Introduction Recently, the ATP-binding cassette transporter BCRP1/ABCG2 has been shown to regulate the function and survival of side population cells, which have been identified in various organs including heart and have stem cell properties. In addition, previous studies have revealed that BCRP1/ABCG2 is also expressed in endothelial cells of capillaries and arterioles in heart. This study was performed to clarify the role of BCRP1/ABCG2 in cardiac repair after myocardial infarction (MI).

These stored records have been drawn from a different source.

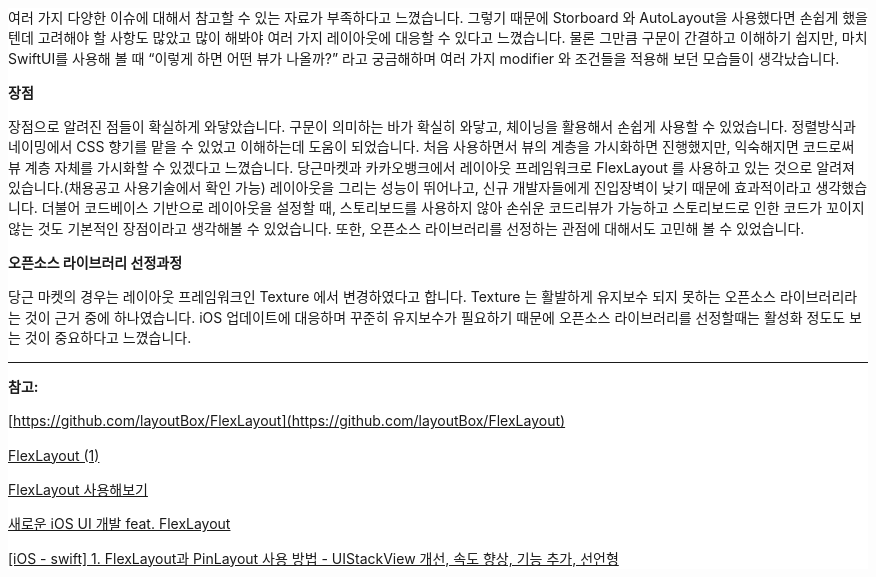여러 가지 다양한 이슈에 대해서 참고할 수 있는 자료가 부족하다고 느꼈습니다.
그렇기 때문에 Storboard 와 AutoLayout을 사용했다면 손쉽게 했을 텐데 고려해야 할 사항도 많았고 많이 해봐야 여러 가지 레이아웃에 대응할 수 있다고 느꼈습니다.
물론 그만큼 구문이 간결하고 이해하기 쉽지만, 마치 SwiftUI를 사용해 볼 때 “이렇게 하면 어떤 뷰가 나올까?” 라고 궁금해하며 여러 가지 modifier 와 조건들을 적용해 보던 모습들이 생각났습니다.

**장점**

장점으로 알려진 점들이 확실하게 와닿았습니다.
구문이 의미하는 바가 확실히 와닿고, 체이닝을 활용해서 손쉽게 사용할 수 있었습니다. 정렬방식과 네이밍에서 CSS 향기를 맡을 수 있었고 이해하는데 도움이 되었습니다. 
처음 사용하면서 뷰의 계층을 가시화하면 진행했지만, 익숙해지면 코드로써 뷰 계층 자체를 가시화할 수 있겠다고 느꼈습니다.
당근마켓과 카카오뱅크에서  레이아웃 프레임워크로 FlexLayout 를 사용하고 있는 것으로 알려져 있습니다.(채용공고 사용기술에서 확인 가능) 레이아웃을 그리는 성능이 뛰어나고, 신규 개발자들에게 진입장벽이 낮기 때문에 효과적이라고 생각했습니다.
더불어 코드베이스 기반으로 레이아웃을 설정할 때, 스토리보드를 사용하지 않아 손쉬운 코드리뷰가 가능하고 스토리보드로 인한 코드가 꼬이지 않는 것도 기본적인 장점이라고 생각해볼 수 있었습니다.
또한, 오픈소스 라이브러리를 선정하는 관점에 대해서도 고민해 볼 수 있었습니다.

**오픈소스 라이브러리 선정과정**

당근 마켓의 경우는 레이아웃 프레임워크인 Texture 에서 변경하였다고 합니다.
Texture 는 활발하게 유지보수 되지 못하는 오픈소스 라이브러리라는 것이 근거 중에 하나였습니다. iOS 업데이트에 대응하며 꾸준히 유지보수가 필요하기 때문에 오픈소스 라이브러리를 선정할때는 활성화 정도도 보는 것이 중요하다고 느꼈습니다.

---

**참고:**

[https://github.com/layoutBox/FlexLayout](https://github.com/layoutBox/FlexLayout)

[FlexLayout (1)](https://green1229.tistory.com/242)

[FlexLayout 사용해보기](https://zeddios.tistory.com/1251)

[새로운 iOS UI 개발 feat. FlexLayout](https://okanghoon.medium.com/%EC%83%88%EB%A1%9C%EC%9A%B4-ios-ui-%EA%B0%9C%EB%B0%9C-feat-flexlayout-64d0ca8091a7)

[[iOS - swift] 1. FlexLayout과 PinLayout 사용 방법 - UIStackView 개선, 속도 향상, 기능 추가, 선언형](https://ios-development.tistory.com/1275)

Methods and Results MI was induced in 8- to 12-week-old wild-type (WT) mice (n=51) and Bcrp1/Abcg2 knock-out (KO) mice (n=60) by ligating the left anterior descending artery. At 28 days after MI, the survival rate was significantly lower in KO mice than in WT mice (28.3% versus 74.5%, p=0.0001). The main cause of death in KO mice was cardiac rupture (CR) (67.4%), whereas CR was observed in only 30.8% among WT mice (p=0.019). Echocardiography showed that ventricular remodeling was more deteriorated in KO mice than in WT mice (left ventricular end-diastolic diameter, 5.16±0.31 mm versus 4.47±0.30 mm, p<0.05; ejection fraction, 23.8±4.9% versus 32.9±5.8%, p=0.002), although baseline data did not differ between the two groups. The left ventricular end-diastolic pressure was more elevated in KO mice than in WT mice (10.7±4.1 mmHg versus 5.3±3.0 mmHg, p=0.006). Histological assessment revealed that myocyte hypertrophy and fibrosis in the non-infarcted area were exacerbated in KO mice compared with those in WT mice (myocyte cross-sectional area, 397.6±44.9 μ m 2 versus 312.7±27.1 μ m 2 , p<0.05; collagen volume fraction, 3.8±1.2% versus 2.2±0.7%, p=0.008). Capillary density in the peri-infarction area at 5 days after MI was significantly reduced in KO mice than in WT mice as determined by anti-CD31 immunostaining (1033±188/mm 2 versus 1414±214/mm 2 , p=0.008). The number of macrophages (MΦs) and myofibroblasts (MFs), as identified by immunostaining for Mac-3 and α -SMA respectively, also decreased in KO mice than in WT mice (MΦs, 1359±251/mm 2 versus 1906±440/mm 2 , p=0.04; MFs, 1780±479/mm 2 versus 2582±330/mm 2 , p=0.007). Conclusions Cardiac repair after MI was impaired in KO mice. BCRP1/ABCG2 may play an important role in angiogenesis and in recruitment of MΦs and MFs after MI.